● **Activity**
Give back each entry unchanged, minus pictures.

● **Listed records**
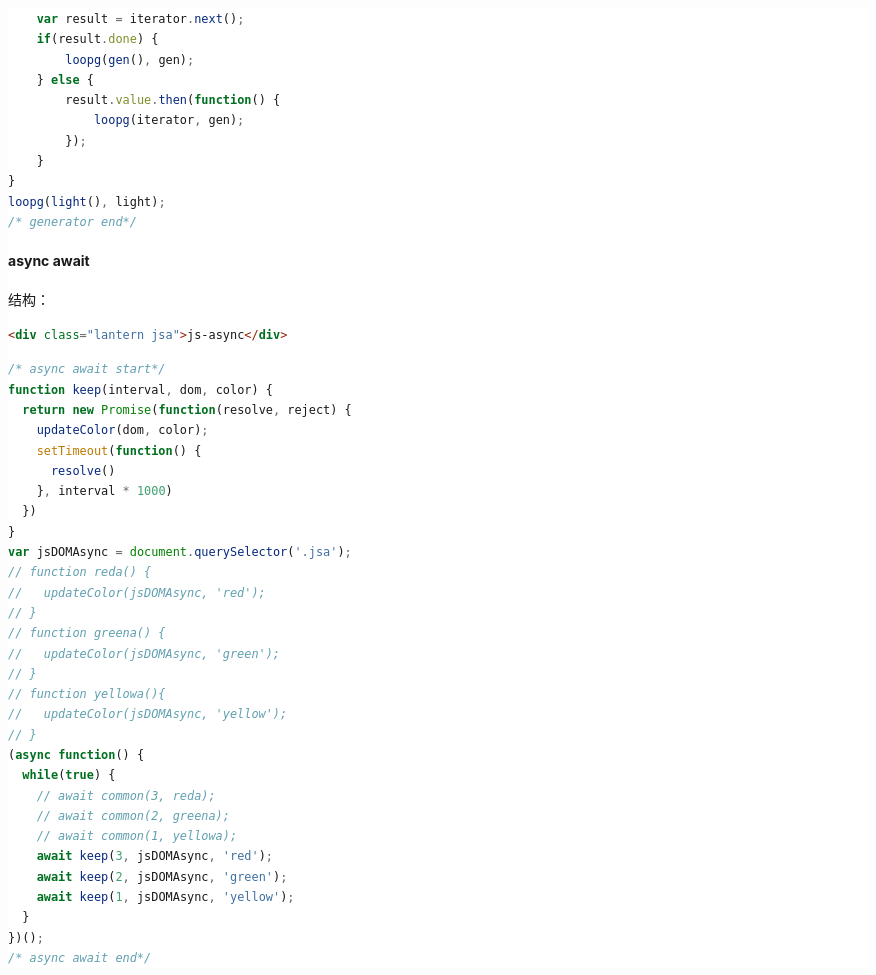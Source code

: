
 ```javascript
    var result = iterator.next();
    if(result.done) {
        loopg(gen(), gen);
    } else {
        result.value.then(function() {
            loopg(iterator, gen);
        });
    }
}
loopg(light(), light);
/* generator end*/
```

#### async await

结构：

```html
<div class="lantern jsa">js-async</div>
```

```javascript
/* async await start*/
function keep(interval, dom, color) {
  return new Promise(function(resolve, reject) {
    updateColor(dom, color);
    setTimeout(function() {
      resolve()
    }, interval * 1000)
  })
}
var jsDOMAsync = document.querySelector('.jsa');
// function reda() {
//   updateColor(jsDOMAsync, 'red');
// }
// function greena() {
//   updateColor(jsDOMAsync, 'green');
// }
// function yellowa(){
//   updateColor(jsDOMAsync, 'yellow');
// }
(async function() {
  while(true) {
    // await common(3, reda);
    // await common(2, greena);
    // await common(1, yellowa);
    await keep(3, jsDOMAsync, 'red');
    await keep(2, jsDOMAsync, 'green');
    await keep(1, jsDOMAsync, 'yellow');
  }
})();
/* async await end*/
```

● **Result**
Source code

:
 ```javascript
    var result = iterator.next();
    if(result.done) {
        loopg(gen(), gen);
    } else {
        result.value.then(function() {
            loopg(iterator, gen);
        });
    }
}
loopg(light(), light);
/* generator end*/
```

#### async await

结构：

```html
<div class="lantern jsa">js-async</div>
```

```javascript
/* async await start*/
function keep(interval, dom, color) {
  return new Promise(function(resolve, reject) {
    updateColor(dom, color);
    setTimeout(function() {
      resolve()
    }, interval * 1000)
  })
}
var jsDOMAsync = document.querySelector('.jsa');
// function reda() {
//   updateColor(jsDOMAsync, 'red');
// }
// function greena() {
//   updateColor(jsDOMAsync, 'green');
// }
// function yellowa(){
//   updateColor(jsDOMAsync, 'yellow');
// }
(async function() {
  while(true) {
    // await common(3, reda);
    // await common(2, greena);
    // await common(1, yellowa);
    await keep(3, jsDOMAsync, 'red');
    await keep(2, jsDOMAsync, 'green');
    await keep(1, jsDOMAsync, 'yellow');
  }
})();
/* async await end*/
```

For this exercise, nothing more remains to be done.